Подобным образом, можно назвать всего два варианта для элюентов на основе гексана:
- с переносом заряда, нормально-фазовый;
- нормально-фазовый, с переносом заряда.
Приведенные сочетания режимов, как правило, возможно реализовать с помощью схемы хроматографической лупы напрямую, без необходимости применения каких-либо вспомогательных технических решений.
К сожалению, без них нельзя обойтись при сопряжении обращенно-фазового режима и гидрофильной хроматографии. В этом случае на переключающем кране обязательно должен быть установлен картридж – причем со специально подобранным адсорбентом, гидрофобность которого значительно выше таковой для обращенно-фазового адсорбента первой колонки. Например, в качестве первой колонки можно установить С18 фазу с пониженной долей углерода (8-12%), а картридж заполнить нейтральным полистирол-дивинилбензолом высокой сшивки.
ВЭЖХ системы для многократного увеличения разрешающей способности (пиковой плотности) хроматографического разделения за счет его многомерности. По сути, именно такие системы можно с полным правом назвать многомерными.
В двумерных систмах узкие фракции элюата с первой колонки непрерывно, друг за другом, поступают на вторую колонку. Вторая колонка, как правило, является короткой, т.е. обеспечивает быстрое разделение "во втором измерении" за то время, которое необходимо для отбора очередной фракции с первой колонки.
Если время хроматографического разделения на второй колонке превышает время отбора очередной фракции, то вторых колонок (одинаковых) необходимо несколько штук. Прибор должен автоматически:
- перераспределять фракции на свободные откондиционированные колонки,
- кондиционировать колонки, отработавшие цикл,
- получать данные с колонок, на которых происходит разделение и т.д.

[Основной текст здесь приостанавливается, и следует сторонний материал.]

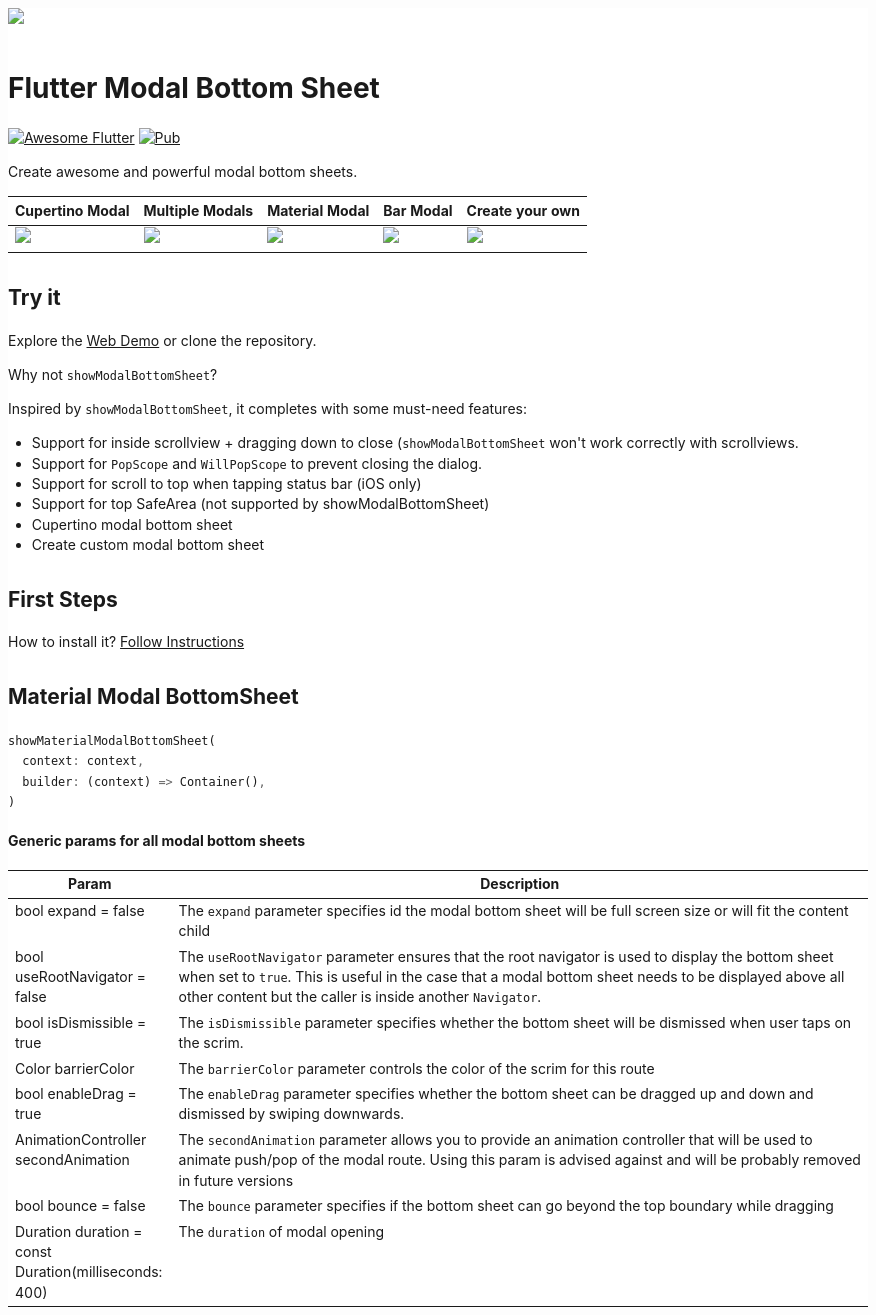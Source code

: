 <a href="https://jamesblasco.github.io/modal_bottom_sheet/#/"><img src="https://github.com/jamesblasco/modal_bottom_sheet/blob/screenshots/preview.png?raw=true"></a>

# Flutter Modal Bottom Sheet

[![Awesome Flutter](https://img.shields.io/badge/Awesome-Flutter-blue.svg?longCache=true&style=flat-square)](https://github.com/Solido/awesome-flutter)
[![Pub](https://img.shields.io/pub/v/modal_bottom_sheet.svg?logo=flutter&color=blue&style=flat-square)](https://pub.dev/packages/modal_bottom_sheet)

Create awesome and powerful modal bottom sheets.

|  Cupertino Modal |  Multiple Modals |  Material Modal | Bar Modal  |  Create your own |
|---|---|---|---|---|
|<img height="300" src="https://github.com/jamesblasco/modal_bottom_sheet/blob/screenshots/cupertino_shared_view.gif?raw=true">| <img  height="300" src="https://github.com/jamesblasco/modal_bottom_sheet/blob/screenshots/modal_inside_modal.gif?raw=true">| <img   height="300" src="https://github.com/jamesblasco/modal_bottom_sheet/blob/screenshots/material_fit.png?raw=true">|<img   height="300" src="https://github.com/jamesblasco/modal_bottom_sheet/blob/screenshots/bar_modal.png?raw=true">| <img height="300" src="https://github.com/jamesblasco/modal_bottom_sheet/blob/screenshots/avatar_modal.png?raw=true">|

## Try it

Explore the [Web Demo](https://jamesblasco.github.io/modal_bottom_sheet/#/) or clone the repository. 

Why not `showModalBottomSheet`?

Inspired by `showModalBottomSheet`, it completes with some must-need features:

- Support for inside scrollview + dragging down to close (`showModalBottomSheet` won't work correctly with scrollviews. 
- Support for `PopScope` and `WillPopScope` to prevent closing the dialog.
- Support for scroll to top when tapping status bar (iOS only)
- Support for top SafeArea (not supported by showModalBottomSheet)
- Cupertino modal bottom sheet
- Create custom modal bottom sheet


## First Steps

How to install it? [Follow Instructions](
https://pub.dev/packages/modal_bottom_sheet#-installing-tab-)

## Material Modal BottomSheet

```dart
showMaterialModalBottomSheet(
  context: context,
  builder: (context) => Container(),
)
```

#### Generic params for all modal bottom sheets

| Param | Description |
|---|---|
|bool expand = false| The `expand` parameter specifies id the modal bottom sheet will be full screen size or will fit the content child|
|bool useRootNavigator = false| The `useRootNavigator` parameter ensures that the root navigator is used to display the bottom sheet when set to `true`. This is useful in the case that a modal bottom sheet needs to be displayed above all other content but the caller is inside another `Navigator`. |
|bool isDismissible = true| The `isDismissible` parameter specifies whether the bottom sheet will be dismissed when user taps on the scrim. |
|Color barrierColor | The `barrierColor` parameter controls the color of the scrim for this route |
|bool enableDrag = true| The `enableDrag` parameter specifies whether the bottom sheet can be dragged up and down and dismissed by swiping downwards. |
|AnimationController secondAnimation| The `secondAnimation` parameter allows you to provide an animation controller that will be used to animate  push/pop of the modal route. Using this param is advised against and will be probably removed in future versions |
|bool bounce = false| The `bounce` parameter specifies if the bottom sheet can go beyond the top boundary while dragging |
|Duration duration = const Duration(milliseconds: 400)| The `duration` of modal opening |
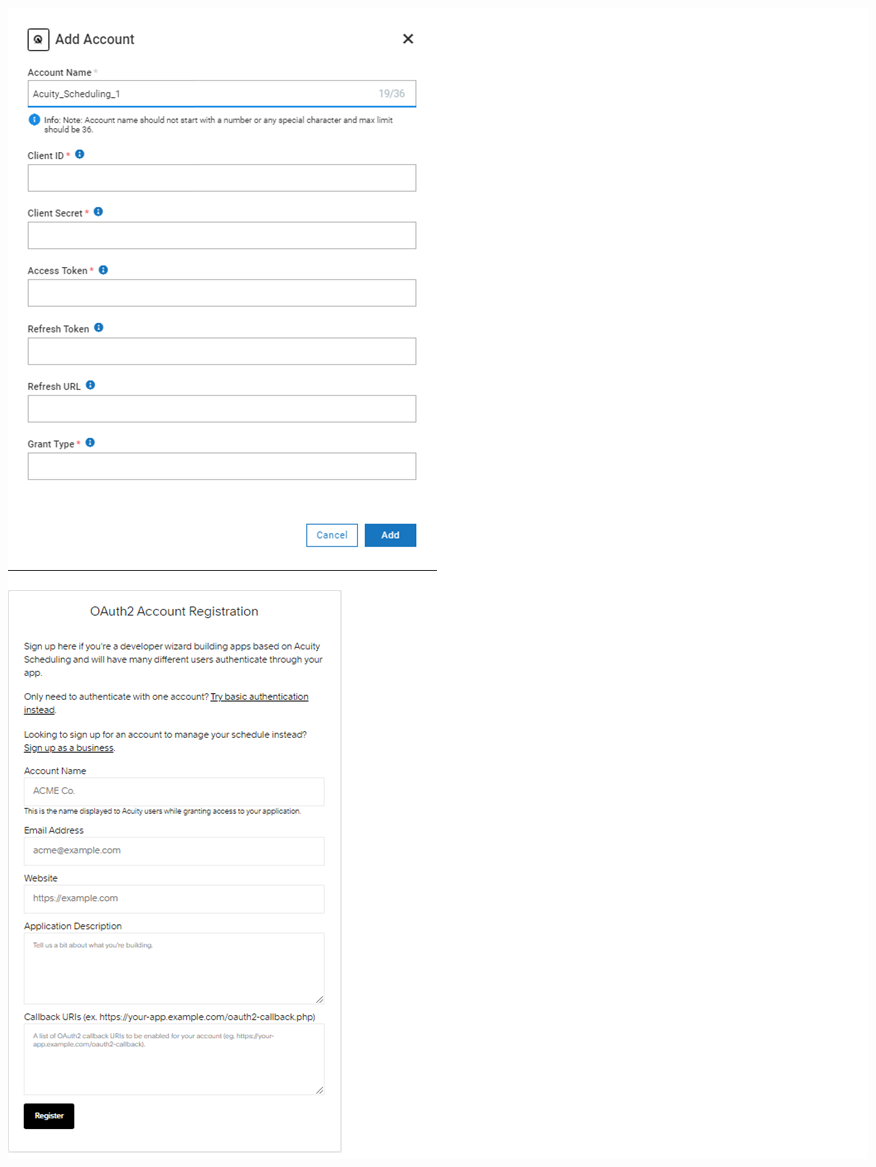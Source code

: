![Connectors%209a553d85c5ec41719255b465ee441084/Untitled%208.png](Connectors%209a553d85c5ec41719255b465ee441084/Untitled%208.png)

![Connectors%209a553d85c5ec41719255b465ee441084/Untitled%209.png](Connectors%209a553d85c5ec41719255b465ee441084/Untitled%209.png)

Подобная ВЭЖХ система, соответственно, должна управляться специализированным программным обеспечением. Кроме того, ПО для обработки данных также должно быть специализированным, и позволять работать с двумерными пиками (при многоканальном детектировании – трехмерными). Таким образом, систему двумерной ВЭЖХ нельзя просто собрать из различных стандартных блоков, как любую иную систему с переключением колонок. Это отдельный инструмент, который выспускают компании-производители аналитического оборудования.
Все хроматографические особенности сочетания режимов, присущих схеме хроматографической лупы, в полной мере справедливы и для двумерной хроматографии. Режимы "ионный + обращенно-фазовый" и "эксклюзионный + обращенно-фазовый", к примеру, применяют в протеомных исследованиях. В первом случае ионная колонка может быть капиллярной – удобно и с позиции малого потребления пробы (в протеомике это важно), и с позиции малого объема фракции, наносимой на вторую колонку. Вместо того, чтобы применять ВЭЖХ разделение на первой колонке, хроматограф вообще можно состыковать с системой капиллярного электрофореза. Режимы "нормально-фазовый + с переносом заряда" и "обращенно-фазовый + с переносом заряда" (при неоходимости можно осуществить и это сочетание) применяют для разделения сложных смесей триглицеридов, иных липидов, углеводородов.
В любом случае, двумерная хроматография – это метод решения достаточно сложных исследовательских задач. Для рутинных анализов предназначены системы с он-лайн ТФЭ и системы хроматографической лупы.